Only the lines from the beginning of the entries through the one that holds "然后由调用Authentic" may appear in the answer, written out exactly and free of pictures.

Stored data
────

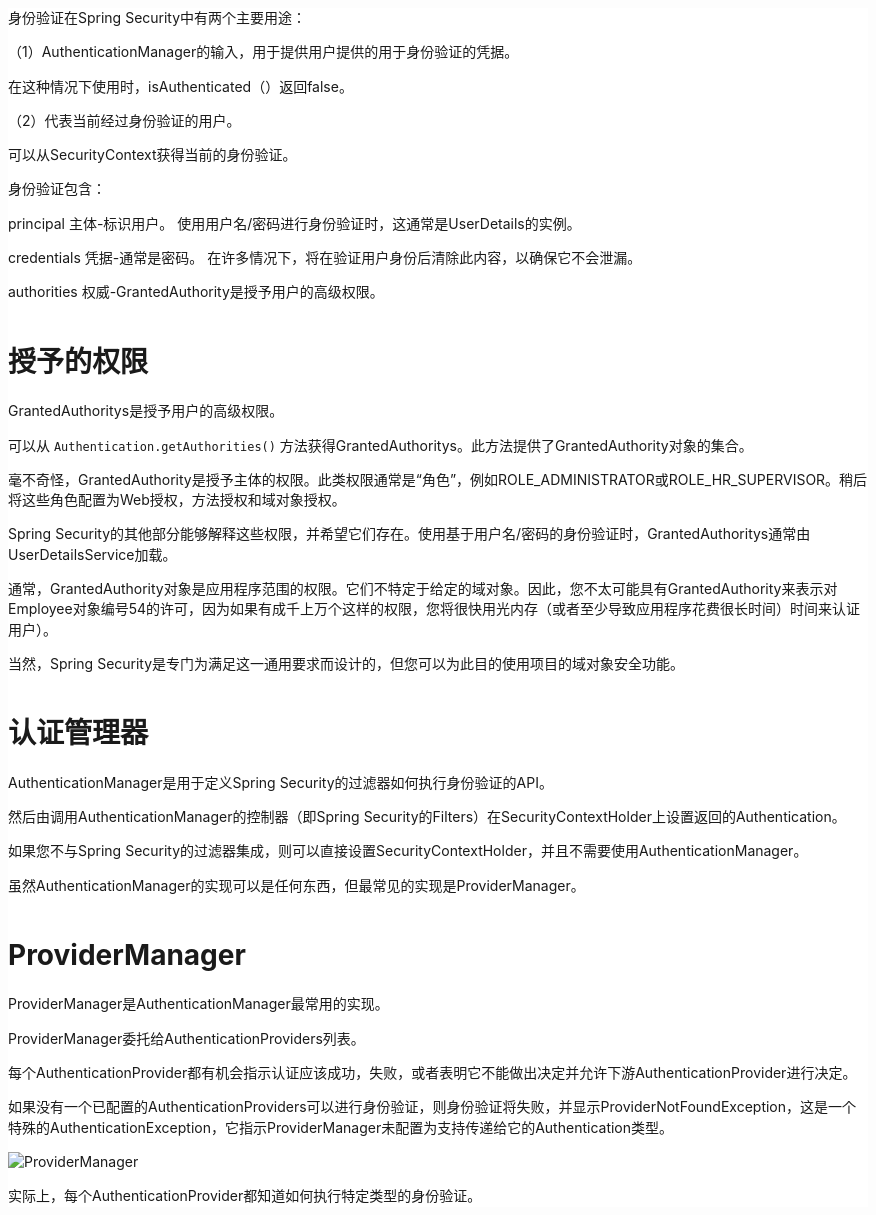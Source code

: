 身份验证在Spring Security中有两个主要用途：

（1）AuthenticationManager的输入，用于提供用户提供的用于身份验证的凭据。

 在这种情况下使用时，isAuthenticated（）返回false。

（2）代表当前经过身份验证的用户。 

可以从SecurityContext获得当前的身份验证。

身份验证包含：

principal 主体-标识用户。 使用用户名/密码进行身份验证时，这通常是UserDetails的实例。

credentials 凭据-通常是密码。 在许多情况下，将在验证用户身份后清除此内容，以确保它不会泄漏。

authorities 权威-GrantedAuthority是授予用户的高级权限。

# 授予的权限

GrantedAuthoritys是授予用户的高级权限。

可以从 `Authentication.getAuthorities()` 方法获得GrantedAuthoritys。此方法提供了GrantedAuthority对象的集合。

毫不奇怪，GrantedAuthority是授予主体的权限。此类权限通常是“角色”，例如ROLE_ADMINISTRATOR或ROLE_HR_SUPERVISOR。稍后将这些角色配置为Web授权，方法授权和域对象授权。 

Spring Security的其他部分能够解释这些权限，并希望它们存在。使用基于用户名/密码的身份验证时，GrantedAuthoritys通常由UserDetailsS​​ervice加载。

通常，GrantedAuthority对象是应用程序范围的权限。它们不特定于给定的域对象。因此，您不太可能具有GrantedAuthority来表示对Employee对象编号54的许可，因为如果有成千上万个这样的权限，您将很快用光内存（或者至少导致应用程序花费很长时间）时间来认证用户）。

当然，Spring Security是专门为满足这一通用要求而设计的，但您可以为此目的使用项目的域对象安全功能。

# 认证管理器

AuthenticationManager是用于定义Spring Security的过滤器如何执行身份验证的API。 

然后由调用AuthenticationManager的控制器（即Spring Security的Filters）在SecurityContextHolder上设置返回的Authentication。 

如果您不与Spring Security的过滤器集成，则可以直接设置SecurityContextHolder，并且不需要使用AuthenticationManager。

虽然AuthenticationManager的实现可以是任何东西，但最常见的实现是ProviderManager。

# ProviderManager

ProviderManager是AuthenticationManager最常用的实现。 

ProviderManager委托给AuthenticationProviders列表。 

每个AuthenticationProvider都有机会指示认证应该成功，失败，或者表明它不能做出决定并允许下游AuthenticationProvider进行决定。 

如果没有一个已配置的AuthenticationProviders可以进行身份验证，则身份验证将失败，并显示ProviderNotFoundException，这是一个特殊的AuthenticationException，它指示ProviderManager未配置为支持传递给它的Authentication类型。

![ProviderManager](https://docs.spring.io/spring-security/site/docs/5.4.2/reference/html5/images/servlet/authentication/architecture/providermanager.png)

实际上，每个AuthenticationProvider都知道如何执行特定类型的身份验证。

────

# RESULT FOR THIS TASK
Source code

: 身份验证在Spring Security中有两个主要用途：

（1）AuthenticationManager的输入，用于提供用户提供的用于身份验证的凭据。

 在这种情况下使用时，isAuthenticated（）返回false。

（2）代表当前经过身份验证的用户。 

可以从SecurityContext获得当前的身份验证。

身份验证包含：

principal 主体-标识用户。 使用用户名/密码进行身份验证时，这通常是UserDetails的实例。

credentials 凭据-通常是密码。 在许多情况下，将在验证用户身份后清除此内容，以确保它不会泄漏。

authorities 权威-GrantedAuthority是授予用户的高级权限。

# 授予的权限

GrantedAuthoritys是授予用户的高级权限。

可以从 `Authentication.getAuthorities()` 方法获得GrantedAuthoritys。此方法提供了GrantedAuthority对象的集合。

毫不奇怪，GrantedAuthority是授予主体的权限。此类权限通常是“角色”，例如ROLE_ADMINISTRATOR或ROLE_HR_SUPERVISOR。稍后将这些角色配置为Web授权，方法授权和域对象授权。 

Spring Security的其他部分能够解释这些权限，并希望它们存在。使用基于用户名/密码的身份验证时，GrantedAuthoritys通常由UserDetailsS​​ervice加载。

通常，GrantedAuthority对象是应用程序范围的权限。它们不特定于给定的域对象。因此，您不太可能具有GrantedAuthority来表示对Employee对象编号54的许可，因为如果有成千上万个这样的权限，您将很快用光内存（或者至少导致应用程序花费很长时间）时间来认证用户）。

当然，Spring Security是专门为满足这一通用要求而设计的，但您可以为此目的使用项目的域对象安全功能。

# 认证管理器

AuthenticationManager是用于定义Spring Security的过滤器如何执行身份验证的API。 

然后由调用AuthenticationManager的控制器（即Spring Security的Filters）在SecurityContextHolder上设置返回的Authentication。 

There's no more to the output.